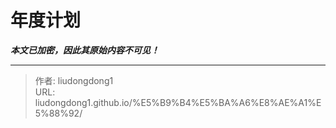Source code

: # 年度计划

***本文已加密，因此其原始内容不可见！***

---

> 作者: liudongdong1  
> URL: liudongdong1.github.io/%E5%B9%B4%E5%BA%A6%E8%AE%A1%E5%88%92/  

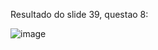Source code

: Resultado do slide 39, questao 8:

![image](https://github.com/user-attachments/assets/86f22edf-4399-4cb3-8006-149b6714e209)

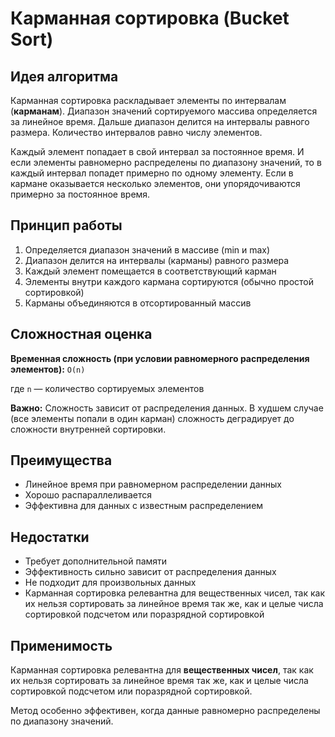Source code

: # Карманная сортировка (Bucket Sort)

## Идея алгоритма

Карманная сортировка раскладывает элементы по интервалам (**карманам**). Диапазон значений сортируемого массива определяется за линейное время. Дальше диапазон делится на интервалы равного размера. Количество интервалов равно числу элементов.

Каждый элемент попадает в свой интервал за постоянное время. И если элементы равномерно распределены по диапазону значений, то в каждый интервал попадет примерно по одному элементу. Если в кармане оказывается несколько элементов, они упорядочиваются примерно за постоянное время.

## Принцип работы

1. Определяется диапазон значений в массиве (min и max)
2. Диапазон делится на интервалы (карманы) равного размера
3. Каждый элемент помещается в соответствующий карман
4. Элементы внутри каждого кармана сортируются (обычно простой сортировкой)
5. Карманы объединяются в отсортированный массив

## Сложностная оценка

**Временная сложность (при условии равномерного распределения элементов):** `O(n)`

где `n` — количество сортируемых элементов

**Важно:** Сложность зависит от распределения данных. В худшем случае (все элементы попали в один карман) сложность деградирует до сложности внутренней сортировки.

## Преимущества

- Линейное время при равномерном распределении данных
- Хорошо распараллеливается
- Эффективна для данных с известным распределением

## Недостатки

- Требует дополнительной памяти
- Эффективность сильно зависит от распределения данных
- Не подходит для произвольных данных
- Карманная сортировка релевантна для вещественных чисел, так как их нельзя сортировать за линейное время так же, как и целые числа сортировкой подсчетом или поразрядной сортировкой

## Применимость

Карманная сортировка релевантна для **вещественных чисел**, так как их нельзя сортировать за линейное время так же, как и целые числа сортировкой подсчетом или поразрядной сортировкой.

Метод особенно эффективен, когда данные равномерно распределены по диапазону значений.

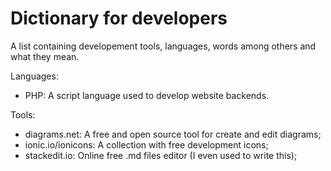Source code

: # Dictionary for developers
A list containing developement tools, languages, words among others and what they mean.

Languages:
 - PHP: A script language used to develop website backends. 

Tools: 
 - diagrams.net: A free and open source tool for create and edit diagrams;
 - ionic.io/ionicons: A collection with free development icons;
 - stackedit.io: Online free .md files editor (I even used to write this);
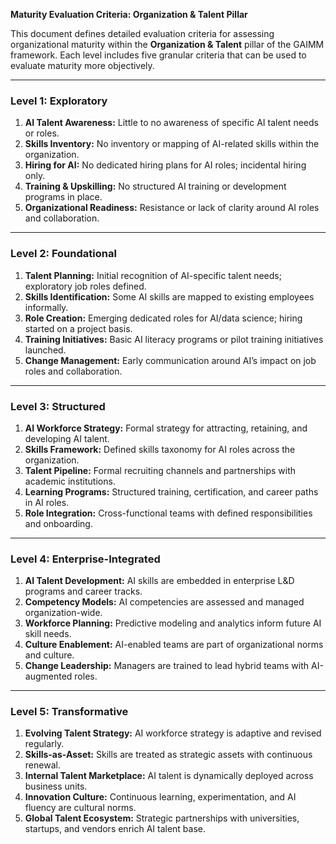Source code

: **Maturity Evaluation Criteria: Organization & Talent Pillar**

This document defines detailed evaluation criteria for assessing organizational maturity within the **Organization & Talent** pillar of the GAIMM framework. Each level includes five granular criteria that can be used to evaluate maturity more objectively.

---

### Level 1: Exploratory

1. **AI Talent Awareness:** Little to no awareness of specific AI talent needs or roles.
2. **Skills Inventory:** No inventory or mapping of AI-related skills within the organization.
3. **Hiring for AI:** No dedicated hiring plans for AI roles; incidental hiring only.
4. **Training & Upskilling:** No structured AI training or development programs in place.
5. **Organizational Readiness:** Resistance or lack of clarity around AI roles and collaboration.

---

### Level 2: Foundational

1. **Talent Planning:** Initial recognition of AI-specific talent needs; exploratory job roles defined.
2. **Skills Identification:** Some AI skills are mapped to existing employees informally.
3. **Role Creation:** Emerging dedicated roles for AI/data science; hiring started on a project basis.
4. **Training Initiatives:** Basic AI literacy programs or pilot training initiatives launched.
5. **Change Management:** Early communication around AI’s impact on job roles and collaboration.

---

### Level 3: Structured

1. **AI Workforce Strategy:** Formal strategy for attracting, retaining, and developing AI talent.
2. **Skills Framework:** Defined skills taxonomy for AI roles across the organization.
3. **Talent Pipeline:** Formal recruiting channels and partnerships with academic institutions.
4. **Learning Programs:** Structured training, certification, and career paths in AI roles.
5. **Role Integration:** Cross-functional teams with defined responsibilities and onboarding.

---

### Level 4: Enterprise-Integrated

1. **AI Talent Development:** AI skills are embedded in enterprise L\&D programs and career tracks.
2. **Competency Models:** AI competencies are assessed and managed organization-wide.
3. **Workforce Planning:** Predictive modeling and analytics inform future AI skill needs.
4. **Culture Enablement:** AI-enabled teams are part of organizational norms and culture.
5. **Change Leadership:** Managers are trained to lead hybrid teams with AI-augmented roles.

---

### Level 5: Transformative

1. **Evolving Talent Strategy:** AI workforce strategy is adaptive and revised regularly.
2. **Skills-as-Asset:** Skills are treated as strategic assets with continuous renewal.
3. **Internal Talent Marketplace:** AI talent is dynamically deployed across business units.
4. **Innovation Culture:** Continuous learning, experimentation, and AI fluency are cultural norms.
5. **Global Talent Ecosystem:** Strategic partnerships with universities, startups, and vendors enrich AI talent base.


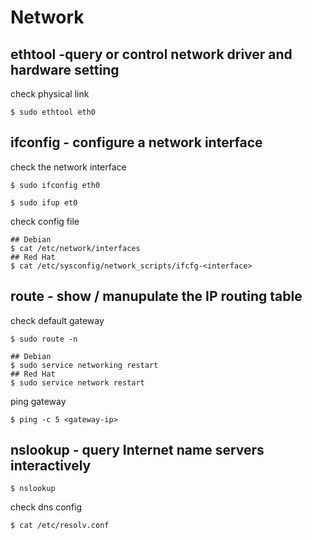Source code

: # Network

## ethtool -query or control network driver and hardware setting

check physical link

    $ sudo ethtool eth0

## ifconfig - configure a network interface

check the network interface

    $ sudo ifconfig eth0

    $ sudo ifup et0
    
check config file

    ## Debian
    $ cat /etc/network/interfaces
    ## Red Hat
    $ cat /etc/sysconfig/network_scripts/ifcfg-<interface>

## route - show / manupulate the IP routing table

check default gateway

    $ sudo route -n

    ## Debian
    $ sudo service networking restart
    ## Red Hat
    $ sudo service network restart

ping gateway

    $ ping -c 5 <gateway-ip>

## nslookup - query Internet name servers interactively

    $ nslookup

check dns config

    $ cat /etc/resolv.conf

::::::::

What you should do:
Some lines in the data above hold the string "сортировкой". Find and copy each of them.

Task answer:
4. Элементы внутри каждого кармана сортируются (обычно простой сортировкой)
- Карманная сортировка релевантна для вещественных чисел, так как их нельзя сортировать за линейное время так же, как и целые числа сортировкой подсчетом или поразрядной сортировкой
Карманная сортировка релевантна для **вещественных чисел**, так как их нельзя сортировать за линейное время так же, как и целые числа сортировкой подсчетом или поразрядной сортировкой.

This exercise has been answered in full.